I'm your host, Rob Dial.
If you have not yet done so, hit that subscribe button so that you never miss another podcast
episode.
Today, we're going to be talking about how to be more persuasive.
I'm going to talk about a powerful persuasion technique that you can use in your life that will make you more of a powerful
communicator, we can say. But you must promise me that with what I'm going to teach you,
that you will use it for good and don't use it for bad. Because before we talk about how to be
more persuasive, let's talk about the word persuasion because it can have a really bad connotation, but it doesn't really have to. We are always trying
to persuade people. That is actually something that's very natural for a human. If you look at
a four-year-old, a four-year-old is constantly trying to persuade you into something, into
giving them candy before dinner or letting them go outside in play when
they just took a bath or whatever it might be. It is very natural for us to try to persuade,
try to get somebody else to do what we want them to do or what we want to do or to see our side
of whatever our perspective is. Persuasion, what it really is more than anything else,
it is just the art of helping other people understand and hopefully embrace a new perspective in some sort of way. And so today we're going to
talk about this thing that's called, it's a psychological phenomenon that is called the
anchoring effect. And the anchoring effect, really what it refers to is the tendency for people to
rely heavily on the first piece of information they receive. And that information they receive,
the first piece, usually changes their decisions on anything else that comes after it based off
of the first thing that they learn about something, which is the anchor. That's why they call it the
anchoring effect. And the effect significantly influences a person's judgment and their behavior
based off of the first thing that they learn. So today we're going to talk about basically the
psychological mechanisms behind the anchoring effect, the impact that it typically has on your
decision making, also how it's been used against you. You're going to hear me give examples. You're
going to go, oh my God, that salesperson did that. Or, oh my God, this person did that to me and I even realized it. And so you're going to understand the impact and the
decision-making that usually comes from it. And then also how it can be, how you could use it if
you want to, but also how it can be mitigated and you can go, oh, I see what you're doing.

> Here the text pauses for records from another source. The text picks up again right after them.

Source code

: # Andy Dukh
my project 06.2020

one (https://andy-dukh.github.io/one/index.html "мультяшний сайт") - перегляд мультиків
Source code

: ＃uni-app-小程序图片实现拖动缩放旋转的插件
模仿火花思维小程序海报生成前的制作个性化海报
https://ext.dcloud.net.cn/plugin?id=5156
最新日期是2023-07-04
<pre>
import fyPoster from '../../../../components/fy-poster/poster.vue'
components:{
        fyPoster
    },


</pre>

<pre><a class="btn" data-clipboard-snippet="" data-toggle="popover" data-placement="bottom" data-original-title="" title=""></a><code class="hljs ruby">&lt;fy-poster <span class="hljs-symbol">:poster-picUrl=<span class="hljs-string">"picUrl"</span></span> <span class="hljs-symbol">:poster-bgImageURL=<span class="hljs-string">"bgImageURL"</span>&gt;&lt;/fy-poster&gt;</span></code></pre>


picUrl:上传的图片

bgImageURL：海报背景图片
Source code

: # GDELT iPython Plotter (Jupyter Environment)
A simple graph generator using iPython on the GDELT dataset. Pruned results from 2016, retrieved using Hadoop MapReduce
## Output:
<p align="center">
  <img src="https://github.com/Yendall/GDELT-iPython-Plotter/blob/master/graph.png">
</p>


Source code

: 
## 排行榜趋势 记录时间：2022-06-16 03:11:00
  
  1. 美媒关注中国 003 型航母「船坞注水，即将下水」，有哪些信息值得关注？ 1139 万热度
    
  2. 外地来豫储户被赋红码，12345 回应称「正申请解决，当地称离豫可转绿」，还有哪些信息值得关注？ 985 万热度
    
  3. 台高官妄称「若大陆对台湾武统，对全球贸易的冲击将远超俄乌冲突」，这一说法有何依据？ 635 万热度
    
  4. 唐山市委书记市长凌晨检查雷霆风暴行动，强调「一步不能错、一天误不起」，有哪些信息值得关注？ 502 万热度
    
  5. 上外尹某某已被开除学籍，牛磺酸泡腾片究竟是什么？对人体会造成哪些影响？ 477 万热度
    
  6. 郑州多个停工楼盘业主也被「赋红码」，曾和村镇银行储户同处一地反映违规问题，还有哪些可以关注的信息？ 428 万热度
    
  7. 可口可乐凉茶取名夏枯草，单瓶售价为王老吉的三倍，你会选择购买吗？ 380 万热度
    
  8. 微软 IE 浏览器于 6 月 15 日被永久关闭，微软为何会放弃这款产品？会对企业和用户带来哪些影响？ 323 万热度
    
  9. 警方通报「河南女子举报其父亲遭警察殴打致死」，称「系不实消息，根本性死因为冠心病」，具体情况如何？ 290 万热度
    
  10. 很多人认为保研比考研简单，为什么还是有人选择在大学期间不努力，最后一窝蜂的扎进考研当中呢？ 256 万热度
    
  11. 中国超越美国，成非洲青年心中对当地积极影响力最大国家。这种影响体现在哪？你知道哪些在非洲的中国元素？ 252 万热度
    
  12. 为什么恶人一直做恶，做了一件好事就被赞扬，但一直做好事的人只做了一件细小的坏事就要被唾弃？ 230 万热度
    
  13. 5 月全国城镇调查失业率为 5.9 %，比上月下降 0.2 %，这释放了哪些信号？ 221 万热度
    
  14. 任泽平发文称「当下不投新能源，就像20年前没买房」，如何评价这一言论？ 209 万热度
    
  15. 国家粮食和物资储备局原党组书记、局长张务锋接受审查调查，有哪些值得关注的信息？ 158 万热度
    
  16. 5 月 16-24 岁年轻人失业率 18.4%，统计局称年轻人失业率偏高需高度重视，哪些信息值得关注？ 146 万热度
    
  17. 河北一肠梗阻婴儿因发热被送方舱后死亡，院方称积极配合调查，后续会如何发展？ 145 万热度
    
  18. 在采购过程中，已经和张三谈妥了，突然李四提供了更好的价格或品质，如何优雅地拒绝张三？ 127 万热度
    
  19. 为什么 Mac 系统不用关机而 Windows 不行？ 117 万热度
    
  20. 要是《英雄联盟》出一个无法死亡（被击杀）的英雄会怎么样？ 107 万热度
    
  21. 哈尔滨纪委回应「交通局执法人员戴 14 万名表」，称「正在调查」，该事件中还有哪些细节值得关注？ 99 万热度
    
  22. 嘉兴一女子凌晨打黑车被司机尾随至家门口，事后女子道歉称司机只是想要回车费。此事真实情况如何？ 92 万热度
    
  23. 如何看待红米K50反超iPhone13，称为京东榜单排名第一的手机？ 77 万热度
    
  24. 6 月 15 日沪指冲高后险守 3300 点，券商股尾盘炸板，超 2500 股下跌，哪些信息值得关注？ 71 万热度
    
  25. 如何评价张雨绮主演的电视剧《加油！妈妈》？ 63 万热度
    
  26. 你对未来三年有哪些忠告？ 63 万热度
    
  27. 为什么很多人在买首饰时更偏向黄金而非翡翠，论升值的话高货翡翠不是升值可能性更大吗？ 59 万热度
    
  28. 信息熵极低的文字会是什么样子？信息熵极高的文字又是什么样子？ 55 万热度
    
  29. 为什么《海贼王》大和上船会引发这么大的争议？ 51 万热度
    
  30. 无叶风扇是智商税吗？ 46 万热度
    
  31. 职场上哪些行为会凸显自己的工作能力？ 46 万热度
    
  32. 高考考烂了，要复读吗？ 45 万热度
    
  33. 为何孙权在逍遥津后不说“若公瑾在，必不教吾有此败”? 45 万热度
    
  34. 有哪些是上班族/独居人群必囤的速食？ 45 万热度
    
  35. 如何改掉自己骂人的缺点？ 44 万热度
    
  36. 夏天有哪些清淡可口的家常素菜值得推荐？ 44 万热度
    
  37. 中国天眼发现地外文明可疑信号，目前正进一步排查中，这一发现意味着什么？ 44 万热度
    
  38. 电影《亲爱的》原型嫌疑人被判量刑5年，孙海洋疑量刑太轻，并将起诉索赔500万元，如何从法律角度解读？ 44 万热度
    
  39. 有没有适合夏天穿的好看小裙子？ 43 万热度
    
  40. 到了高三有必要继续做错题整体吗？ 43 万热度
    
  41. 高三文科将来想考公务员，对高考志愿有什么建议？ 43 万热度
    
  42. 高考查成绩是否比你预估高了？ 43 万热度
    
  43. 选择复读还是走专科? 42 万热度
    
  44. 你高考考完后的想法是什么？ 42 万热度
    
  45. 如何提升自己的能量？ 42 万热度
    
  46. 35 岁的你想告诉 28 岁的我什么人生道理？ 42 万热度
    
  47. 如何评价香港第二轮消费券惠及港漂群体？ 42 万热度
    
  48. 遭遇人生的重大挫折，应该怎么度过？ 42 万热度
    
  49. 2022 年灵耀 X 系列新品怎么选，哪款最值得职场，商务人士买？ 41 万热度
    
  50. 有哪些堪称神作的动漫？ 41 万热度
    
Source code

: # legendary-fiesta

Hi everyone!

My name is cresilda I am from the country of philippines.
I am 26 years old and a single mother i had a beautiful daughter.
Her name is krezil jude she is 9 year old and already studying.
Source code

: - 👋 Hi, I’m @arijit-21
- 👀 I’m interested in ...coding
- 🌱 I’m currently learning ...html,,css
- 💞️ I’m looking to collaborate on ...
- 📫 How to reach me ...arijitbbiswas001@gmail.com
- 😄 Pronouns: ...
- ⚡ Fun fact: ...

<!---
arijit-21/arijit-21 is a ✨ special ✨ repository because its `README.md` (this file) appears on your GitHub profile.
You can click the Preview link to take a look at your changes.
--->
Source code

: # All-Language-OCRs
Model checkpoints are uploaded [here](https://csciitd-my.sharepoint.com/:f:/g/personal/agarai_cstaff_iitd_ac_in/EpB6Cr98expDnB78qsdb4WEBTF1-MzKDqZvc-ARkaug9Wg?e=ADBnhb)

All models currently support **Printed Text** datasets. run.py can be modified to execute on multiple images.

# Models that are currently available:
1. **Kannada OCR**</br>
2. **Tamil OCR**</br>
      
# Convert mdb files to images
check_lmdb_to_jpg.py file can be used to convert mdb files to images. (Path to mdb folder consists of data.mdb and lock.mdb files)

Right? So the anchoring effect was first identified by two psychologists in the 1970s basically what they found was that people tend to
anchor to the first piece of information they receive around something and then
they adjust all subsequent judgments based on that anchor rather than
considering all of the information in isolation which is is really interesting if you think about it,
is you can learn something about someone
and then you could, oh, this person is so bad,
such a bad person.
You can learn all these bad things about that person, right?
And then that's what's in your head.
That's the anchor.
And then all of the subsequent information
that you could get almost means nothing,
even if it's like, oh, they've done this
and this is an amazing thing.
And they've started a business
that's been changing the world
and they've been doing all this philanthropy.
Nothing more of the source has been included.